Thursday, November 13, 2008

A Change of Plans

We didn't do day 7 - pork. Chef instead assigned us to create appetizers for a party of 50 people from the student-run literary magazine. After a lengthy brainstorming session in which he told us to come up with recipes from the ingredients we had in front of us, we (or, really, Chef) came up with the following: mushroom tart, caramelized onion tart, grilled vegetables on skewers with sauce, pork skewer with sauce, pork sandwich, veg sandwich, rice pudding balls
My table made the mushroom tarts, pork skewer with sauce, and rice pudding balls. I did the mushroom tarts, or, more specifically, I made the tarts. 50 triangular puff pastries. Which means: cutting out 50 triangles, cutting out 150 edge pieces, then "gluing" on the edge pieces with water. This took a really long time.
Chef said we did a pretty good job, but it would have been faster if I had made all the tarts for both teams - he said a circular shape would have been easier because it would have cut down on time. I would only need to have cut the original circle, and then another smaller one to line the edge, x50 of course. But 100 is a lot less than 200. The other group made squares, which was even more work.
Here's my completed tray:
And a close-up:










Then we had a lecture on meat cookery - mostly repeated from Meat Fab. But it never hurts to review.
And it was Tennessee's birthday! Irish actually had me and her over to her apartment on Sunday for a formal dinner -but this is the cake Master brought for Tennessee - standard Jewel yellow cake because that's what Tennessee loves best!
There's this guy Peanut next door - he's given all of us nicknames.
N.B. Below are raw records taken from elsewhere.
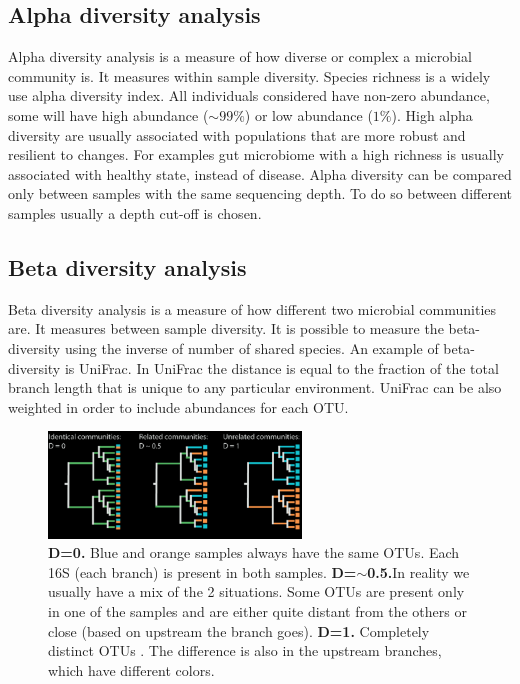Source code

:   \subsection{Alpha diversity analysis}
  Alpha diversity analysis is a measure of how diverse or complex a microbial community is.
  It measures within sample diversity.
  Species richness is a widely use alpha diversity index.
  All individuals considered have non-zero abundance, some will have high abundance ($\sim99\%$) or low abundance ($1\%$).
  High alpha diversity are usually associated with populations that are more robust and resilient to changes.
  For examples gut microbiome with a high richness is usually associated with healthy state, instead of disease.
  Alpha diversity can be compared only between samples with the same sequencing depth.
  To do so between different samples usually a depth cut-off is chosen.

  \subsection{Beta diversity analysis}
  Beta diversity analysis is a measure of how different two microbial communities are.
  It measures between sample diversity.
  It is possible to measure the beta-diversity using the inverse of number of shared species.
  An example of beta-diversity is UniFrac.
  In UniFrac the distance is equal to the fraction of the total branch length that is unique to any particular environment.
  UniFrac can be also weighted in order to include abundances for each OTU.

  \begin{figure}[h]
    \centering
    \includegraphics[width=0.6\textwidth]{UniFrac.png}
    \caption{\textbf{D=0.} Blue and orange samples always have the same OTUs. Each 16S (each branch) is present in both samples. \textbf{D=$\sim$0.5.}In reality we usually have a mix of the 2 situations. Some OTUs are present only in one of the samples and are either quite distant from the others or close (based on upstream the branch goes). \textbf{D=1.} Completely distinct OTUs . The difference is also in the upstream branches, which have different colors.}
  \end{figure}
I'm Smiley because, well, he thinks I didn't smile enough when he first talked to me. She's e-dub because it's an abbreviation of her real name. Anyone of us that interacts with him has been given a nickname. It's kind of sweet actually.
Lessons Learned:
Maillard reaction: caramelization of carbs in protein.
Rare meat 130 degrees, medium 140-145, and well at 160 degrees.